SUPPLIED DATA
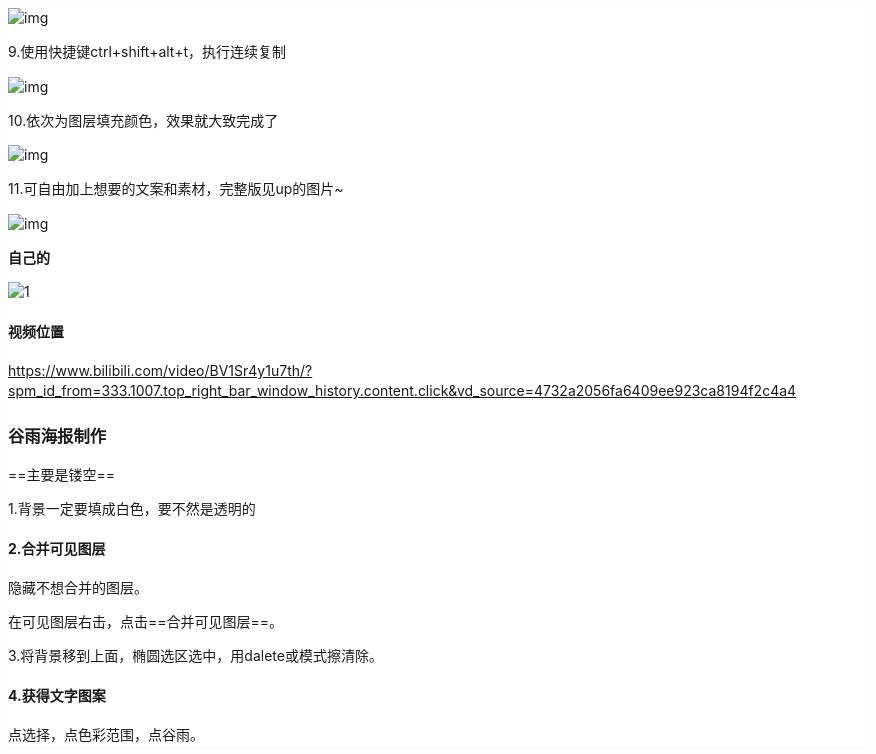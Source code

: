 





![img](https://i0.hdslb.com/bfs/note/eb8534a1125fdad8d78413e261e444ad73f12e1e.jpg)

9.使用快捷键ctrl+shift+alt+t，执行连续复制







![img](https://i0.hdslb.com/bfs/note/b8fb4f8dc1388c0ea1eb0df78fb5de49e806e76a.jpg)

10.依次为图层填充颜色，效果就大致完成了







![img](https://i0.hdslb.com/bfs/note/c87d713dea7de8fc4ed8109245c65d0065d5589c.jpg)

11.可自由加上想要的文案和素材，完整版见up的图片~







![img](https://i0.hdslb.com/bfs/note/4373ca9a23de25bf516edb3f6fcfe734074ba844.jpg)

**自己的**

![1](D:\桌面\ps练习\1.png)

#### 视频位置

<https://www.bilibili.com/video/BV1Sr4y1u7th/?spm_id_from=333.1007.top_right_bar_window_history.content.click&vd_source=4732a2056fa6409ee923ca8194f2c4a4>

### 谷雨海报制作

==主要是镂空==

1.背景一定要填成白色，要不然是透明的

#### 2.合并可见图层

隐藏不想合并的图层。

在可见图层右击，点击==合并可见图层==。

3.将背景移到上面，椭圆选区选中，用dalete或模式擦清除。



#### 4.获得文字图案

点选择，点色彩范围，点谷雨。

TASK OBJECTIVE
Your answer must be a single number: the count of lines in the data that contain the string "hdslb".

REPLY TO THE EXERCISE
4